Following are Senator Feinstein’s floor remarks:
“Don't ask, Don't Tell has been with us now for 17 years. I just pulled a speech that I made on the floor seventeen years ago. The DREAM Act has been with us for nine years. So neither of these are surprise bills. Both of these affect large numbers of people in major ways. For many, they are their life. For those who love the military, who see no life outside of the military, they are their life. Don't Ask, Don't Tell is their life. And the same can be said for students. The DREAM act becomes their life.
“Let me begin with Don't Ask, Don't Tell. Seventeen years ago Senator Boxer introduced an amendment on the floor. I spoke in support of that amendment. We lost by a vote of 33-63. Only one-third of the United States Senate voted to repeal Don't Ask, Don't Tell in what was a benign resolution, essentially a consent resolution. But it lost. It lost despite the testimony of legions of military. Well, time has gone by seventeen long years.
“Many of us believe the policy is unconstitutional. We believe it does more harm than good. Today, almost two decades later, I am only more certain that is true.

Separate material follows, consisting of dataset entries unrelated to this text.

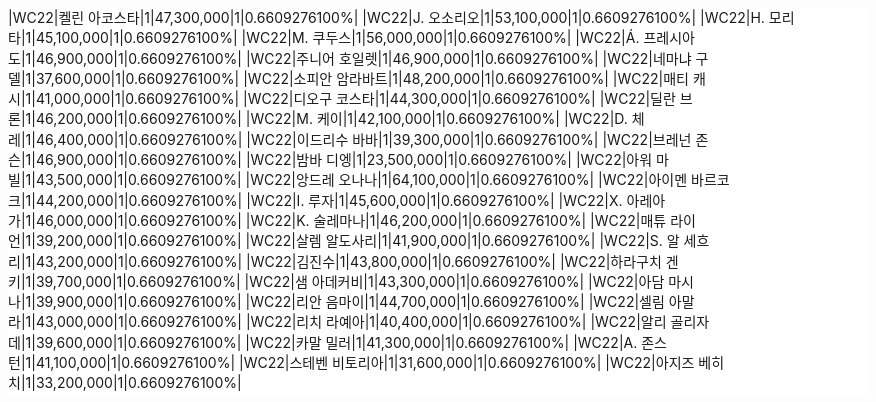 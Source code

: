 |WC22|켈린 아코스타|1|47,300,000|1|0.6609276100%|
|WC22|J. 오소리오|1|53,100,000|1|0.6609276100%|
|WC22|H. 모리타|1|45,100,000|1|0.6609276100%|
|WC22|M. 쿠두스|1|56,000,000|1|0.6609276100%|
|WC22|Á. 프레시아도|1|46,900,000|1|0.6609276100%|
|WC22|주니어 호일렛|1|46,900,000|1|0.6609276100%|
|WC22|네마냐 구델|1|37,600,000|1|0.6609276100%|
|WC22|소피안 암라바트|1|48,200,000|1|0.6609276100%|
|WC22|매티 캐시|1|41,000,000|1|0.6609276100%|
|WC22|디오구 코스타|1|44,300,000|1|0.6609276100%|
|WC22|딜란 브론|1|46,200,000|1|0.6609276100%|
|WC22|M. 케이|1|42,100,000|1|0.6609276100%|
|WC22|D. 체레|1|46,400,000|1|0.6609276100%|
|WC22|이드리수 바바|1|39,300,000|1|0.6609276100%|
|WC22|브레넌 존슨|1|46,900,000|1|0.6609276100%|
|WC22|밤바 디엥|1|23,500,000|1|0.6609276100%|
|WC22|아워 마빌|1|43,500,000|1|0.6609276100%|
|WC22|앙드레 오나나|1|64,100,000|1|0.6609276100%|
|WC22|아이멘 바르코크|1|44,200,000|1|0.6609276100%|
|WC22|I. 루자|1|45,600,000|1|0.6609276100%|
|WC22|X. 아레아가|1|46,000,000|1|0.6609276100%|
|WC22|K. 술레마나|1|46,200,000|1|0.6609276100%|
|WC22|매튜 라이언|1|39,200,000|1|0.6609276100%|
|WC22|살렘 알도사리|1|41,900,000|1|0.6609276100%|
|WC22|S. 알 세흐리|1|43,200,000|1|0.6609276100%|
|WC22|김진수|1|43,800,000|1|0.6609276100%|
|WC22|하라구치 겐키|1|39,700,000|1|0.6609276100%|
|WC22|샘 아데커비|1|43,300,000|1|0.6609276100%|
|WC22|아담 마시나|1|39,900,000|1|0.6609276100%|
|WC22|리안 음마이|1|44,700,000|1|0.6609276100%|
|WC22|셀림 아말라|1|43,000,000|1|0.6609276100%|
|WC22|리치 라예아|1|40,400,000|1|0.6609276100%|
|WC22|알리 골리자데|1|39,600,000|1|0.6609276100%|
|WC22|카말 밀러|1|41,300,000|1|0.6609276100%|
|WC22|A. 존스턴|1|41,100,000|1|0.6609276100%|
|WC22|스테벤 비토리아|1|31,600,000|1|0.6609276100%|
|WC22|아지즈 베히치|1|33,200,000|1|0.6609276100%|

“The criteria for serving in the United States Armed Forces should be courage, competence, and a willingness to serve. No one should be turned away because of who they are – not because of their race, or their sex, or their sexuality.

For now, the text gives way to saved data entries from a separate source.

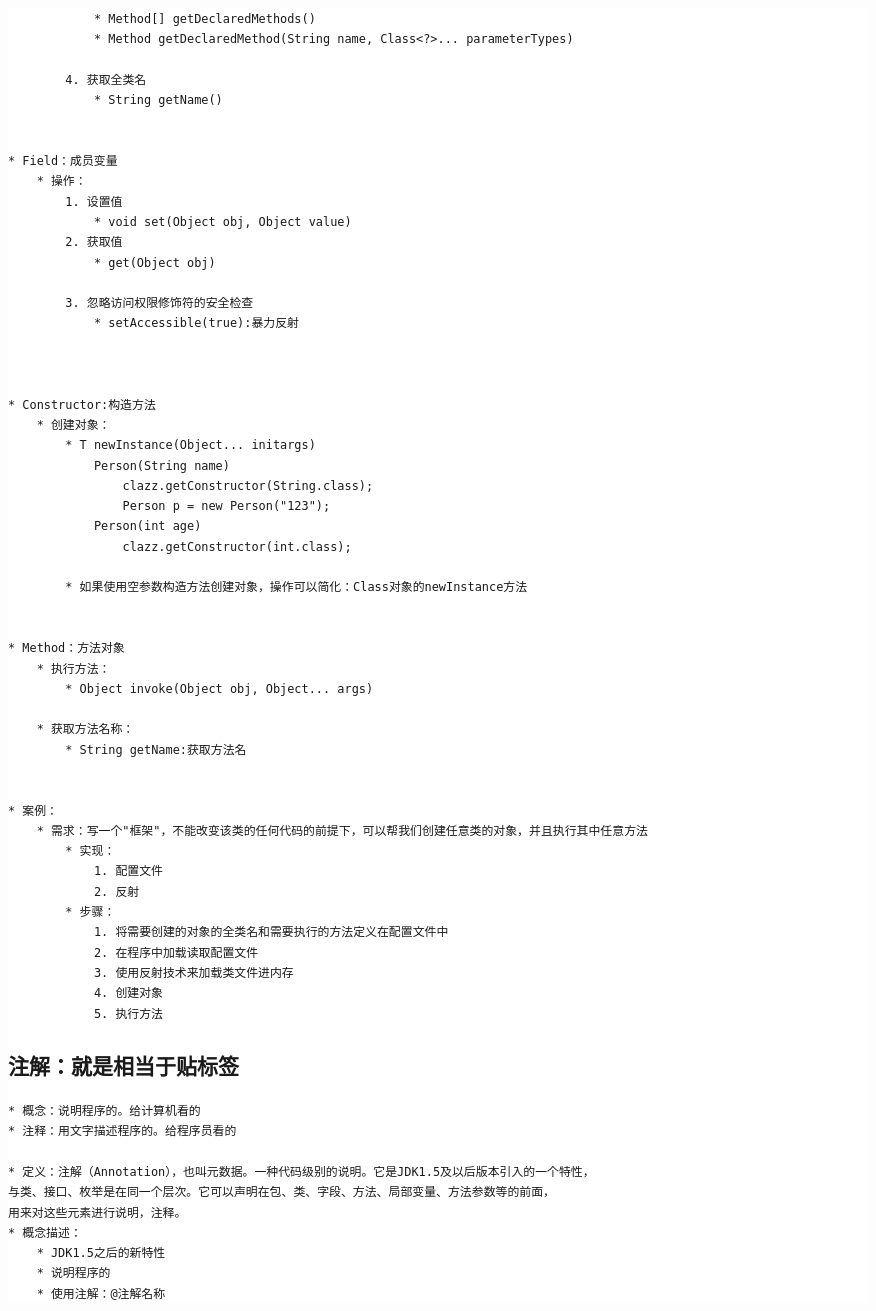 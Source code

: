 				* Method[] getDeclaredMethods()  
				* Method getDeclaredMethod(String name, Class<?>... parameterTypes)  

			4. 获取全类名	
				* String getName()  


	* Field：成员变量
		* 操作：
			1. 设置值
				* void set(Object obj, Object value)  
			2. 获取值
				* get(Object obj) 

			3. 忽略访问权限修饰符的安全检查
				* setAccessible(true):暴力反射



	* Constructor:构造方法
		* 创建对象：
			* T newInstance(Object... initargs)  
				Person(String name)
					clazz.getConstructor(String.class);
					Person p = new Person("123");
				Person(int age)
					clazz.getConstructor(int.class);

			* 如果使用空参数构造方法创建对象，操作可以简化：Class对象的newInstance方法


	* Method：方法对象
		* 执行方法：
			* Object invoke(Object obj, Object... args)  

		* 获取方法名称：
			* String getName:获取方法名


	* 案例：
		* 需求：写一个"框架"，不能改变该类的任何代码的前提下，可以帮我们创建任意类的对象，并且执行其中任意方法
			* 实现：
				1. 配置文件
				2. 反射
			* 步骤：
				1. 将需要创建的对象的全类名和需要执行的方法定义在配置文件中
				2. 在程序中加载读取配置文件
				3. 使用反射技术来加载类文件进内存
				4. 创建对象
				5. 执行方法


## 注解：就是相当于贴标签
	* 概念：说明程序的。给计算机看的
	* 注释：用文字描述程序的。给程序员看的

	* 定义：注解（Annotation），也叫元数据。一种代码级别的说明。它是JDK1.5及以后版本引入的一个特性，
	与类、接口、枚举是在同一个层次。它可以声明在包、类、字段、方法、局部变量、方法参数等的前面，
	用来对这些元素进行说明，注释。
	* 概念描述：
		* JDK1.5之后的新特性
		* 说明程序的
		* 使用注解：@注解名称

“However, the Don’t Ask, Don’t Tell policy has required gay and lesbian Americans to make a choice – you can serve the country you love, but only if you lie about who you really are.

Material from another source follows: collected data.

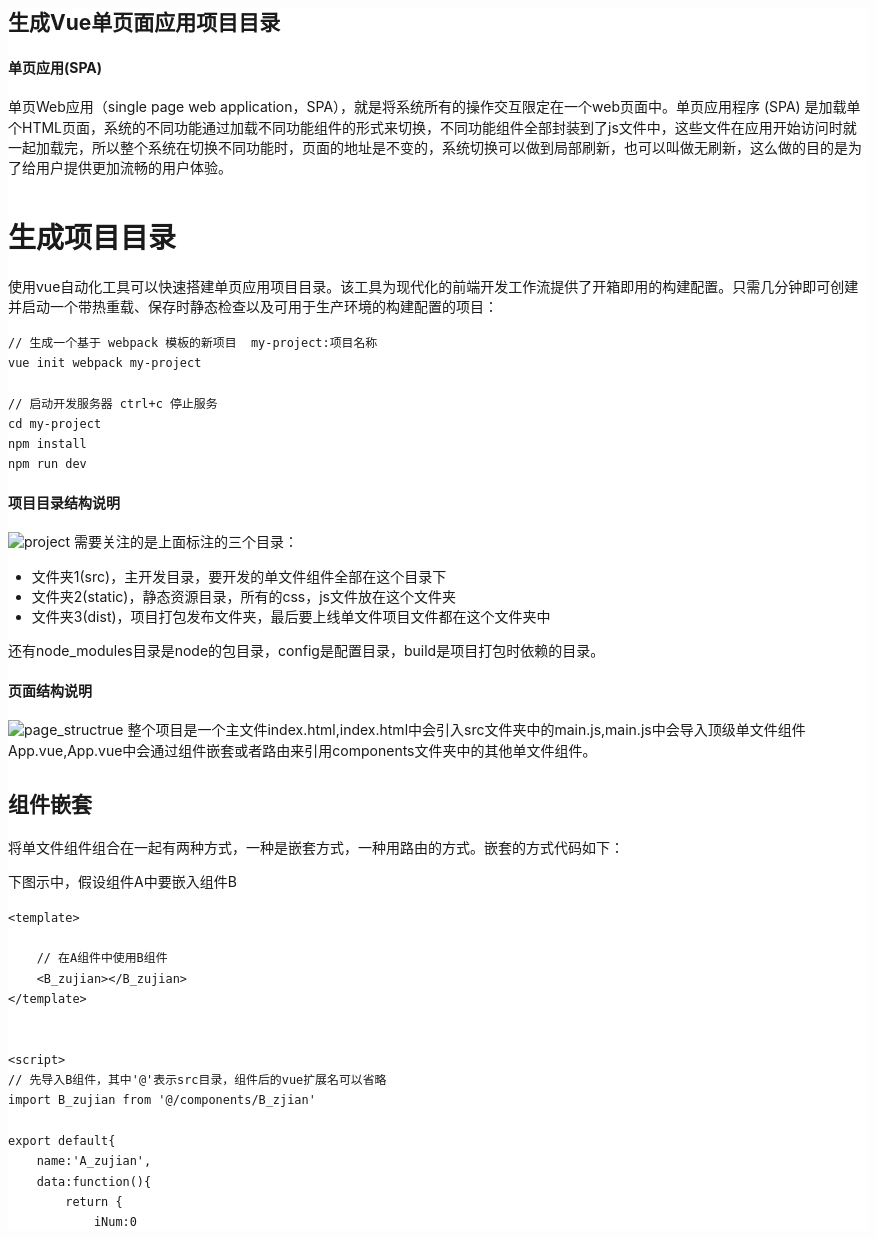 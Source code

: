 
## 生成Vue单页面应用项目目录

#### 单页应用(SPA)

单页Web应用（single page web application，SPA），就是将系统所有的操作交互限定在一个web页面中。单页应用程序 (SPA) 是加载单个HTML页面，系统的不同功能通过加载不同功能组件的形式来切换，不同功能组件全部封装到了js文件中，这些文件在应用开始访问时就一起加载完，所以整个系统在切换不同功能时，页面的地址是不变的，系统切换可以做到局部刷新，也可以叫做无刷新，这么做的目的是为了给用户提供更加流畅的用户体验。

# 生成项目目录

使用vue自动化工具可以快速搭建单页应用项目目录。该工具为现代化的前端开发工作流提供了开箱即用的构建配置。只需几分钟即可创建并启动一个带热重载、保存时静态检查以及可用于生产环境的构建配置的项目：

```
// 生成一个基于 webpack 模板的新项目  my-project:项目名称
vue init webpack my-project

// 启动开发服务器 ctrl+c 停止服务
cd my-project
npm install
npm run dev
```

#### 项目目录结构说明

![project](images/project.jpg)
需要关注的是上面标注的三个目录：

- 文件夹1(src)，主开发目录，要开发的单文件组件全部在这个目录下
- 文件夹2(static)，静态资源目录，所有的css，js文件放在这个文件夹
- 文件夹3(dist)，项目打包发布文件夹，最后要上线单文件项目文件都在这个文件夹中

还有node_modules目录是node的包目录，config是配置目录，build是项目打包时依赖的目录。

#### 页面结构说明

![page_structrue](images/page_structrue.png)
整个项目是一个主文件index.html,index.html中会引入src文件夹中的main.js,main.js中会导入顶级单文件组件App.vue,App.vue中会通过组件嵌套或者路由来引用components文件夹中的其他单文件组件。





## 组件嵌套

将单文件组件组合在一起有两种方式，一种是嵌套方式，一种用路由的方式。嵌套的方式代码如下：

下图示中，假设组件A中要嵌入组件B

```
<template>

    // 在A组件中使用B组件
    <B_zujian></B_zujian>
</template>


<script>
// 先导入B组件，其中'@'表示src目录，组件后的vue扩展名可以省略
import B_zujian from '@/components/B_zjian'

export default{
    name:'A_zujian',
    data:function(){
        return {
            iNum:0
```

“This harmful policy has forced honorable American soldiers to conceal their true selves from their family, their friends, their fellow Service members, and their military superiors. It has deprived the United States military of talent and badly needed specialized skills.
“Let me tell you about one person. Sergeant Lacye Presley served two tours of duty in Iraq as an Army Medic. The Army awarded her a Bronze Star for her heroic action in keeping several critically wounded civilians alive after a car bomb exploded in their midst. Another Army Sergeant who worked with her around the same time said this about Sergeant Presley, “I would serve with Sergeant Presley any day, no doubt about it. She's one of the best medics that I've ever seen in my 18 years of service.”
“But Sergeant Presley was discharged after someone reported her sexual orientation to a senior commander.
“I can go on and on. But this is one for Sergeant Presley.
“It makes no sense to ask our gay and lesbian soldiers to put their lives on the line, while at the same time asking them to live in the shadows.
“I stand here today just as I did seventeen years ago – to advocate for those who serve our country loyally and courageously, but in the shadows.
“Mr. President, the time to act is now.
“I urge my colleagues to vote YES on the Don’t Ask, Don’t Tell Repeal Act.”